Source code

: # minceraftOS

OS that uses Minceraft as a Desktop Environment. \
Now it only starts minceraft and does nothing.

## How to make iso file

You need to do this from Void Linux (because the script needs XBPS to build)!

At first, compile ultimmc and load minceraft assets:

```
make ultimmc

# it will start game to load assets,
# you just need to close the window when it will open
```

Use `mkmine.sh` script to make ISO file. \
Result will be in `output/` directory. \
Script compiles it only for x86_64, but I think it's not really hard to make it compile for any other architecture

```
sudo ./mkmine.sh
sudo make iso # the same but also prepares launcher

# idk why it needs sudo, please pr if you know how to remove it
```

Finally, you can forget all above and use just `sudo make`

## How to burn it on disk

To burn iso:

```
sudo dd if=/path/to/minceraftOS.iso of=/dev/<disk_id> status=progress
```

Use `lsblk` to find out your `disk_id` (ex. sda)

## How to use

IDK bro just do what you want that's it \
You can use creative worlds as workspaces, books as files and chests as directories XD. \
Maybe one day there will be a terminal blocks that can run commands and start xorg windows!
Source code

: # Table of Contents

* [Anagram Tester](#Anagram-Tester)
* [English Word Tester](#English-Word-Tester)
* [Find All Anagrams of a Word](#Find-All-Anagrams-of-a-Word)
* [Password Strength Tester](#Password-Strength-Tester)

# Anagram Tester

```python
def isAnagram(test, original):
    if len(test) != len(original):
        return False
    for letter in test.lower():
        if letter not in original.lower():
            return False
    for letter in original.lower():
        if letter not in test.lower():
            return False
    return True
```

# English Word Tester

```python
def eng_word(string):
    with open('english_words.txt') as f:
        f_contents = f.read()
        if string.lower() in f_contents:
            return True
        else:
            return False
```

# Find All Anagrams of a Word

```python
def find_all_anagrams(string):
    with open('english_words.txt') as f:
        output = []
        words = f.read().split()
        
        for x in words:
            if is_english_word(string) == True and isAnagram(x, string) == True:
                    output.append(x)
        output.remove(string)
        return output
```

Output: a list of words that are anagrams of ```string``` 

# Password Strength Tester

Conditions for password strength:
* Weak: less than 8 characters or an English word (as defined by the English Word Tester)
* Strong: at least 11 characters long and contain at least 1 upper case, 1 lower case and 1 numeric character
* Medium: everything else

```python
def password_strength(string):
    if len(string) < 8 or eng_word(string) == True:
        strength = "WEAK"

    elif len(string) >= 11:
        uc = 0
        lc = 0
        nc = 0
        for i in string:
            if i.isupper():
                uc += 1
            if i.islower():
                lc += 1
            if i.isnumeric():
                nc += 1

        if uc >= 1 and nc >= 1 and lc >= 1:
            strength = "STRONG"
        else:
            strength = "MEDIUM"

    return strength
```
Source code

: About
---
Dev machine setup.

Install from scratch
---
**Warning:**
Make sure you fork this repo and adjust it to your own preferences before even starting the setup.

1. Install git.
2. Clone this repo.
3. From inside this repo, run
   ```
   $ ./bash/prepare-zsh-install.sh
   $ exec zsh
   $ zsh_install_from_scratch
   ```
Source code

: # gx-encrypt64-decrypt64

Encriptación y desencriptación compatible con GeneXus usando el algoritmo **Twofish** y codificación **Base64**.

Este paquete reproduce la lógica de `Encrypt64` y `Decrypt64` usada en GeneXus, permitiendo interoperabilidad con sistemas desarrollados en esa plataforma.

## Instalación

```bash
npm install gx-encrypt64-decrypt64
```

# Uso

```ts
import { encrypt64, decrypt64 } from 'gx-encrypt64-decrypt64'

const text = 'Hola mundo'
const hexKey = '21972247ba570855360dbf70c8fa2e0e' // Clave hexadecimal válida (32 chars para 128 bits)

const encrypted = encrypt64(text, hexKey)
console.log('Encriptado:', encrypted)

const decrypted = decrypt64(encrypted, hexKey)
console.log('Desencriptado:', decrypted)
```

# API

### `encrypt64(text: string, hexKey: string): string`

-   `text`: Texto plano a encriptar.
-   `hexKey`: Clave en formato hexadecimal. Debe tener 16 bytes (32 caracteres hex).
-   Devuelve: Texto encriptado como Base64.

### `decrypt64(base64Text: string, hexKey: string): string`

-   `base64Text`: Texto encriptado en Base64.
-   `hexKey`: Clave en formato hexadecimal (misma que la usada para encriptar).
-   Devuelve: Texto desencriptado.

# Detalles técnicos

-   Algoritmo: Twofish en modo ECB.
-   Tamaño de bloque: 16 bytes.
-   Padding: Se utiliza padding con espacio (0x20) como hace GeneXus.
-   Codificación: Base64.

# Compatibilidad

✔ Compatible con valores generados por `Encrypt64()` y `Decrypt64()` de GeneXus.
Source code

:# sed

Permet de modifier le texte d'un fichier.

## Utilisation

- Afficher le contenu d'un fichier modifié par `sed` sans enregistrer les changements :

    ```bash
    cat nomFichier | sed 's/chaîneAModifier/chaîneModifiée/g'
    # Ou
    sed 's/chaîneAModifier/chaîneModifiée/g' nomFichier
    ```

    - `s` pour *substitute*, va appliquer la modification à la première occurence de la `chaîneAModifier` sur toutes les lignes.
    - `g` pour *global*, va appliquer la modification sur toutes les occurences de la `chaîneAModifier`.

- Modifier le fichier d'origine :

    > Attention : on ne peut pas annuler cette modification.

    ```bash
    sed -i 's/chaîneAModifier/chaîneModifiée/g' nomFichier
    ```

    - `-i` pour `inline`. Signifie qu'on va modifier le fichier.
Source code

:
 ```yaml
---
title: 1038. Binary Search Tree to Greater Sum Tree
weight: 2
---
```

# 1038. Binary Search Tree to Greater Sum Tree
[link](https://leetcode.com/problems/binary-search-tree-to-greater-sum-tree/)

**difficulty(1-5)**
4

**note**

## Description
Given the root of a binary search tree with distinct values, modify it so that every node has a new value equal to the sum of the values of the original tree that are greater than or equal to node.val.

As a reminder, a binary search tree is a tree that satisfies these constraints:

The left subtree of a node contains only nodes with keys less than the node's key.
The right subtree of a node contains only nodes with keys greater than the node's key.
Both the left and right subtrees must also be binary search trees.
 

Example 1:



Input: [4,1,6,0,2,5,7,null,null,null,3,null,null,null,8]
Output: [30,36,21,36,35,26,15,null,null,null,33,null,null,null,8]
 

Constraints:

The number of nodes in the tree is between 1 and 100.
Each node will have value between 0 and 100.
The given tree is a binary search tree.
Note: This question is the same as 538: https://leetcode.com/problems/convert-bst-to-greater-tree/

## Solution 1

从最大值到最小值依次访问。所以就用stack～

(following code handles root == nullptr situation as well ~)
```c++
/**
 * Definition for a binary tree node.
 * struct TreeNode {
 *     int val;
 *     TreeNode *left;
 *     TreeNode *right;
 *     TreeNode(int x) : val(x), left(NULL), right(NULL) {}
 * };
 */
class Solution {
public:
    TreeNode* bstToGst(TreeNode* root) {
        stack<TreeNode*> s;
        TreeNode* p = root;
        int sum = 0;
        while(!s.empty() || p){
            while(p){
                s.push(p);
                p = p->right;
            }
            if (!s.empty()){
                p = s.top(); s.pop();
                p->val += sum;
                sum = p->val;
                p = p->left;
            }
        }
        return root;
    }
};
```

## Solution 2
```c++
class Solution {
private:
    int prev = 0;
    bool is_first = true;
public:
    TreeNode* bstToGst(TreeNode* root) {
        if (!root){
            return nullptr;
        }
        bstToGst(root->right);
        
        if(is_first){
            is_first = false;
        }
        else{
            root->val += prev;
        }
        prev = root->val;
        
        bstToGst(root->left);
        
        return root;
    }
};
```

^^^^^^^^^^^^^^^^

■ **Task details**
Return all of the entries above exactly as they stand.

■ **Exercise response**
Source code

: # minceraftOS

OS that uses Minceraft as a Desktop Environment. \
Now it only starts minceraft and does nothing.

## How to make iso file

You need to do this from Void Linux (because the script needs XBPS to build)!

At first, compile ultimmc and load minceraft assets:

```
make ultimmc

# it will start game to load assets,
# you just need to close the window when it will open
```

Use `mkmine.sh` script to make ISO file. \
Result will be in `output/` directory. \
Script compiles it only for x86_64, but I think it's not really hard to make it compile for any other architecture

```
sudo ./mkmine.sh
sudo make iso # the same but also prepares launcher

# idk why it needs sudo, please pr if you know how to remove it
```

Finally, you can forget all above and use just `sudo make`

## How to burn it on disk

To burn iso:

```
sudo dd if=/path/to/minceraftOS.iso of=/dev/<disk_id> status=progress
```

Use `lsblk` to find out your `disk_id` (ex. sda)

## How to use

IDK bro just do what you want that's it \
You can use creative worlds as workspaces, books as files and chests as directories XD. \
Maybe one day there will be a terminal blocks that can run commands and start xorg windows!
Source code

: # Table of Contents

* [Anagram Tester](#Anagram-Tester)
* [English Word Tester](#English-Word-Tester)
* [Find All Anagrams of a Word](#Find-All-Anagrams-of-a-Word)
* [Password Strength Tester](#Password-Strength-Tester)

# Anagram Tester

```python
def isAnagram(test, original):
    if len(test) != len(original):
        return False
    for letter in test.lower():
        if letter not in original.lower():
            return False
    for letter in original.lower():
        if letter not in test.lower():
            return False
    return True
```

# English Word Tester

```python
def eng_word(string):
    with open('english_words.txt') as f:
        f_contents = f.read()
        if string.lower() in f_contents:
            return True
        else:
            return False
```

# Find All Anagrams of a Word

```python
def find_all_anagrams(string):
    with open('english_words.txt') as f:
        output = []
        words = f.read().split()
        
        for x in words:
            if is_english_word(string) == True and isAnagram(x, string) == True:
                    output.append(x)
        output.remove(string)
        return output
```

Output: a list of words that are anagrams of ```string``` 

# Password Strength Tester

Conditions for password strength:
* Weak: less than 8 characters or an English word (as defined by the English Word Tester)
* Strong: at least 11 characters long and contain at least 1 upper case, 1 lower case and 1 numeric character
* Medium: everything else

```python
def password_strength(string):
    if len(string) < 8 or eng_word(string) == True:
        strength = "WEAK"

    elif len(string) >= 11:
        uc = 0
        lc = 0
        nc = 0
        for i in string:
            if i.isupper():
                uc += 1
            if i.islower():
                lc += 1
            if i.isnumeric():
                nc += 1

        if uc >= 1 and nc >= 1 and lc >= 1:
            strength = "STRONG"
        else:
            strength = "MEDIUM"

    return strength
```
Source code

: About
---
Dev machine setup.

Install from scratch
---
**Warning:**
Make sure you fork this repo and adjust it to your own preferences before even starting the setup.

1. Install git.
2. Clone this repo.
3. From inside this repo, run
   ```
   $ ./bash/prepare-zsh-install.sh
   $ exec zsh
   $ zsh_install_from_scratch
   ```
Source code

: # gx-encrypt64-decrypt64

Encriptación y desencriptación compatible con GeneXus usando el algoritmo **Twofish** y codificación **Base64**.

Este paquete reproduce la lógica de `Encrypt64` y `Decrypt64` usada en GeneXus, permitiendo interoperabilidad con sistemas desarrollados en esa plataforma.

## Instalación

```bash
npm install gx-encrypt64-decrypt64
```

# Uso

```ts
import { encrypt64, decrypt64 } from 'gx-encrypt64-decrypt64'

const text = 'Hola mundo'
const hexKey = '21972247ba570855360dbf70c8fa2e0e' // Clave hexadecimal válida (32 chars para 128 bits)

const encrypted = encrypt64(text, hexKey)
console.log('Encriptado:', encrypted)

const decrypted = decrypt64(encrypted, hexKey)
console.log('Desencriptado:', decrypted)
```

# API

### `encrypt64(text: string, hexKey: string): string`

-   `text`: Texto plano a encriptar.
-   `hexKey`: Clave en formato hexadecimal. Debe tener 16 bytes (32 caracteres hex).
-   Devuelve: Texto encriptado como Base64.

### `decrypt64(base64Text: string, hexKey: string): string`

-   `base64Text`: Texto encriptado en Base64.
-   `hexKey`: Clave en formato hexadecimal (misma que la usada para encriptar).
-   Devuelve: Texto desencriptado.

# Detalles técnicos

-   Algoritmo: Twofish en modo ECB.
-   Tamaño de bloque: 16 bytes.
-   Padding: Se utiliza padding con espacio (0x20) como hace GeneXus.
-   Codificación: Base64.

# Compatibilidad

✔ Compatible con valores generados por `Encrypt64()` y `Decrypt64()` de GeneXus.
Source code

:# sed

Permet de modifier le texte d'un fichier.

## Utilisation

- Afficher le contenu d'un fichier modifié par `sed` sans enregistrer les changements :

    ```bash
    cat nomFichier | sed 's/chaîneAModifier/chaîneModifiée/g'
    # Ou
    sed 's/chaîneAModifier/chaîneModifiée/g' nomFichier
    ```

    - `s` pour *substitute*, va appliquer la modification à la première occurence de la `chaîneAModifier` sur toutes les lignes.
    - `g` pour *global*, va appliquer la modification sur toutes les occurences de la `chaîneAModifier`.

- Modifier le fichier d'origine :

    > Attention : on ne peut pas annuler cette modification.

    ```bash
    sed -i 's/chaîneAModifier/chaîneModifiée/g' nomFichier
    ```

    - `-i` pour `inline`. Signifie qu'on va modifier le fichier.
Source code

:
 ```yaml
---
title: 1038. Binary Search Tree to Greater Sum Tree
weight: 2
---
```

# 1038. Binary Search Tree to Greater Sum Tree
[link](https://leetcode.com/problems/binary-search-tree-to-greater-sum-tree/)

**difficulty(1-5)**
4

**note**

## Description
Given the root of a binary search tree with distinct values, modify it so that every node has a new value equal to the sum of the values of the original tree that are greater than or equal to node.val.

As a reminder, a binary search tree is a tree that satisfies these constraints:

The left subtree of a node contains only nodes with keys less than the node's key.
The right subtree of a node contains only nodes with keys greater than the node's key.
Both the left and right subtrees must also be binary search trees.
 

Example 1:



Input: [4,1,6,0,2,5,7,null,null,null,3,null,null,null,8]
Output: [30,36,21,36,35,26,15,null,null,null,33,null,null,null,8]
 

Constraints:

The number of nodes in the tree is between 1 and 100.
Each node will have value between 0 and 100.
The given tree is a binary search tree.
Note: This question is the same as 538: https://leetcode.com/problems/convert-bst-to-greater-tree/

## Solution 1

从最大值到最小值依次访问。所以就用stack～

(following code handles root == nullptr situation as well ~)
```c++
/**
 * Definition for a binary tree node.
 * struct TreeNode {
 *     int val;
 *     TreeNode *left;
 *     TreeNode *right;
 *     TreeNode(int x) : val(x), left(NULL), right(NULL) {}
 * };
 */
class Solution {
public:
    TreeNode* bstToGst(TreeNode* root) {
        stack<TreeNode*> s;
        TreeNode* p = root;
        int sum = 0;
        while(!s.empty() || p){
            while(p){
                s.push(p);
                p = p->right;
            }
            if (!s.empty()){
                p = s.top(); s.pop();
                p->val += sum;
                sum = p->val;
                p = p->left;
            }
        }
        return root;
    }
};
```

## Solution 2
```c++
class Solution {
private:
    int prev = 0;
    bool is_first = true;
public:
    TreeNode* bstToGst(TreeNode* root) {
        if (!root){
            return nullptr;
        }
        bstToGst(root->right);
        
        if(is_first){
            is_first = false;
        }
        else{
            root->val += prev;
        }
        prev = root->val;
        
        bstToGst(root->left);
        
        return root;
    }
};
```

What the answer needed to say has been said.